DeRVOS: Decoupling Consistent Trajectory Generation and Multimodal Understanding for Referring Video Object Segmentation¶

Conference: CVPR 2026
Paper: CVF Open Access
Code: Not publicly available
Area: Video Understanding
Keywords: Referring Video Object Segmentation, Trajectory Consistency, Multimodal Understanding, DVIS++, BEiT-3

TL;DR¶

DeRVOS decouples Referring Video Object Segmentation (RVOS) into two upstream branches: "Consistent Trajectory Generation" and "Multimodal Understanding." Using a frozen DVIS++ and a pre-trained BEiT-3, the model directly produces stable instance trajectories and aligned vision-language features. A TAIS module then converges the task into "Referring Expression \(\leftrightarrow\) Instance Trajectory" matching, outperforming LVLM-based methods by 4.7% on MeViS.

Background & Motivation¶

Background: RVOS aims to segment a specific object across a video sequence based on a natural language expression. With the introduction of the MeViS dataset, which features occlusions, fast motion, mixed static-dynamic expressions, and long-range reasoning, the mainstream approach involves multi-stage serial pipelines based on queries—performing multimodal feature extraction and fusion, generating object representations, and finally predicting masks. Recent LVLM-based approaches have also leveraged large model capabilities for video understanding.
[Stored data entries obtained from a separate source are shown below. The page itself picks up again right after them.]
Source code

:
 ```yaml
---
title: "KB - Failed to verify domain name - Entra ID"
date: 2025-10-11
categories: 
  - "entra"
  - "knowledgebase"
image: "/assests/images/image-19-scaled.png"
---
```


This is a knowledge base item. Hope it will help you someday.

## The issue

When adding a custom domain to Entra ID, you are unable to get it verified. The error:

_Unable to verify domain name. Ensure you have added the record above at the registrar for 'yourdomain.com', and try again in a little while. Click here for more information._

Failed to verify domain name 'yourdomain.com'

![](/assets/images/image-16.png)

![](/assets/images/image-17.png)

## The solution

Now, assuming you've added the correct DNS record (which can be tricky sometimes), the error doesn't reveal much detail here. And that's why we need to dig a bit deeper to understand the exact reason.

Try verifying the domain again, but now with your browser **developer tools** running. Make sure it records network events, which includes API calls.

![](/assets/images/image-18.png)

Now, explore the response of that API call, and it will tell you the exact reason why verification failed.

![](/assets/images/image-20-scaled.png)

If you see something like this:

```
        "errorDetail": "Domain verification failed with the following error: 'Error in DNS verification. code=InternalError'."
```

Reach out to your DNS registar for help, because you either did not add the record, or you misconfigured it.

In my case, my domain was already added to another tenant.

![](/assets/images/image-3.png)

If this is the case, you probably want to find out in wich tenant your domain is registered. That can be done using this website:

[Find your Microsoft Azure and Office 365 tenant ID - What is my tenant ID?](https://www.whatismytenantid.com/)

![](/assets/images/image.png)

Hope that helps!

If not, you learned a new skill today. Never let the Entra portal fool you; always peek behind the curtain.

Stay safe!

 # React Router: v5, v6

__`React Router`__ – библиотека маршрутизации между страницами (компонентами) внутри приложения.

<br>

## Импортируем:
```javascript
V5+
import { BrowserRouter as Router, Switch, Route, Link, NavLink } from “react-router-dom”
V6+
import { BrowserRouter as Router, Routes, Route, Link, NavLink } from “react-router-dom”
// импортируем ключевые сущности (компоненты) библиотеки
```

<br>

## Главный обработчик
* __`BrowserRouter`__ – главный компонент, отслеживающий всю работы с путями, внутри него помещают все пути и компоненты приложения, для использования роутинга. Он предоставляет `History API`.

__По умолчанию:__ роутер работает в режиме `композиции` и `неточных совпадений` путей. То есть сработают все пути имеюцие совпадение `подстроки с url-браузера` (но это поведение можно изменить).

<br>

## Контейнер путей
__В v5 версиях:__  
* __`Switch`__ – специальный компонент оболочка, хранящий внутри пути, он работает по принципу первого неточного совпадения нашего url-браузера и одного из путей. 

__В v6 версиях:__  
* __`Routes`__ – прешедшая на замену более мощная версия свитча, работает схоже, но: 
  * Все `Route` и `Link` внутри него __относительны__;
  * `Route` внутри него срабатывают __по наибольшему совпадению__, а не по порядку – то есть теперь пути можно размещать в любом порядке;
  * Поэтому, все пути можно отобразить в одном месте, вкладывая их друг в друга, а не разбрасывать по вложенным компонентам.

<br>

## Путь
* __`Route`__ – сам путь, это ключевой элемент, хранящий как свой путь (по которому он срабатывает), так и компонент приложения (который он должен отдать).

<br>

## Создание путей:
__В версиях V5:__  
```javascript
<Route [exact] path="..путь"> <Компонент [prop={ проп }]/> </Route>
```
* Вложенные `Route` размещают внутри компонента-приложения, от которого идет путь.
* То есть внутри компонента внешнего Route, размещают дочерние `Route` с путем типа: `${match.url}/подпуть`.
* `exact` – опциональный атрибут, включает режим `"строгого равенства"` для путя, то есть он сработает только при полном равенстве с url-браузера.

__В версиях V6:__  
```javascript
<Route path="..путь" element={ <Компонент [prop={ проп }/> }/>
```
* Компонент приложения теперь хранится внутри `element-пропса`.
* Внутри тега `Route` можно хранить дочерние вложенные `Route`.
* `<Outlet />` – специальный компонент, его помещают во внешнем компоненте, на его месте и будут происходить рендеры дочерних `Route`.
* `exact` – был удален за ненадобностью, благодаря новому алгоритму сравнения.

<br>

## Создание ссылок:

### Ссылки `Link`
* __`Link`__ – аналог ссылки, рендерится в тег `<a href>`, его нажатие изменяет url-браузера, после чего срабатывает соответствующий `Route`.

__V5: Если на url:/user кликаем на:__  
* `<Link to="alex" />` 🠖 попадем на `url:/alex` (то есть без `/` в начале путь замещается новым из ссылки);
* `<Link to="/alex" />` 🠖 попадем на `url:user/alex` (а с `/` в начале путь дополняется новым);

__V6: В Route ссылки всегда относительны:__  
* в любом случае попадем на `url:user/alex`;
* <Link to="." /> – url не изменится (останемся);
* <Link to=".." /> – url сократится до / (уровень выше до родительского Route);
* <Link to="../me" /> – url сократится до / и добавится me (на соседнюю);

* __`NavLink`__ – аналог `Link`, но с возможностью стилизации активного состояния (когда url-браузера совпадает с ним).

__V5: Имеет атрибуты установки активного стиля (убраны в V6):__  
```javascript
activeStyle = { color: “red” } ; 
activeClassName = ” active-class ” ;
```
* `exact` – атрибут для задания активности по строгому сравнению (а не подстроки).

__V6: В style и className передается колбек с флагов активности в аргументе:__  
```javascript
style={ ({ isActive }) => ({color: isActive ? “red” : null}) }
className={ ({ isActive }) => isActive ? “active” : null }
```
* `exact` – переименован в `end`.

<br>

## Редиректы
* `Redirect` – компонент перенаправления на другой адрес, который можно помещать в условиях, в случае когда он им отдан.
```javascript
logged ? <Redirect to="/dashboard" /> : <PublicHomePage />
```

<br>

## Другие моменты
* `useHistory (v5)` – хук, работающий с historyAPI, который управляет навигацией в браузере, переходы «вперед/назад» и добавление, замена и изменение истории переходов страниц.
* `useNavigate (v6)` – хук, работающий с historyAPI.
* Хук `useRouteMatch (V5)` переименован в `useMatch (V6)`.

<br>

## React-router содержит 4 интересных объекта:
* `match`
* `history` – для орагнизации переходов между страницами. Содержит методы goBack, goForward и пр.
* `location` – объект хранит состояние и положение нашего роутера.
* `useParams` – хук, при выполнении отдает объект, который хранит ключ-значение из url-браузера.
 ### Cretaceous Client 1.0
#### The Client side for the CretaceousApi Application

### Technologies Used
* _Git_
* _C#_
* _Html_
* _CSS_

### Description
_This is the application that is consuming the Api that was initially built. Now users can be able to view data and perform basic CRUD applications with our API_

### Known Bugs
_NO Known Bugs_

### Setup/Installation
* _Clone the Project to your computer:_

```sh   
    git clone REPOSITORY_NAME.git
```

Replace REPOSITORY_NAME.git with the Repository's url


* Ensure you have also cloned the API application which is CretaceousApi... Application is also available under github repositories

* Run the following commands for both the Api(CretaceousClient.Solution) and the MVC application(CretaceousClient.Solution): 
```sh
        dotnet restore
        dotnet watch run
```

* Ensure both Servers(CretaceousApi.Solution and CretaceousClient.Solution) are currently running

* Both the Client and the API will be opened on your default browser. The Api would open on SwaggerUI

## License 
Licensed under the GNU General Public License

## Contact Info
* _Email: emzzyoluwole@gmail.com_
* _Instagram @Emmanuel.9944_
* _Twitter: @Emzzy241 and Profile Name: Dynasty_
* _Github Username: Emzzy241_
Limitations of Prior Work: This "end-to-end learning from scratch" multi-stage paradigm suffers from two main issues. First, Trajectory Inconsistency: object representations often lack explicit trajectory consistency modeling in the feature space, relying instead on implicit constraints from bipartite or similarity matching with ground truth. This leads to tracking failures and fragmented targets under occlusion or fast motion. Second, Insufficient Multimodal Understanding: most methods use independent vision/text encoders where cross-modal interaction is delayed to downstream fusion modules, making it difficult to establish deep consistency in the representation space, especially for expressions involving actions and relationships (e.g., "the dog chasing another").

Key Challenge: Compressing both trajectory consistency modeling and multimodal fusion into a single downstream pipeline trained from scratch leads to entanglement. The conflicting optimization targets and low data efficiency prevent either task from being learned effectively.

Goal: Delegate trajectory consistency and cross-modal alignment to well-performing pre-trained models at the upstream level. The objective is to isolate the remaining difficulty of RVOS—matching the expression to a specific instance trajectory—for independent modeling.

Core Idea: Utilize a frozen video instance segmentation model (DVIS++) to output temporally consistent object trajectories and a unified fusion encoder (BEiT-3) for image-level vision-language alignment. This reduces RVOS to "relationship modeling between referring expressions and instance trajectories," handled by a lightweight TAIS module for dynamic semantic selection at the trajectory level.

Method¶

Overall Architecture¶

DeRVOS decouples RVOS into three main components: a Consistent Trajectory Generation Branch, a Multimodal Understanding Branch, and the TAIS (Trajectory Alignment and Implicit Selection) Module that bridges them. The input consists of a video and a referring expression, and the output is the mask of the referred object in each frame.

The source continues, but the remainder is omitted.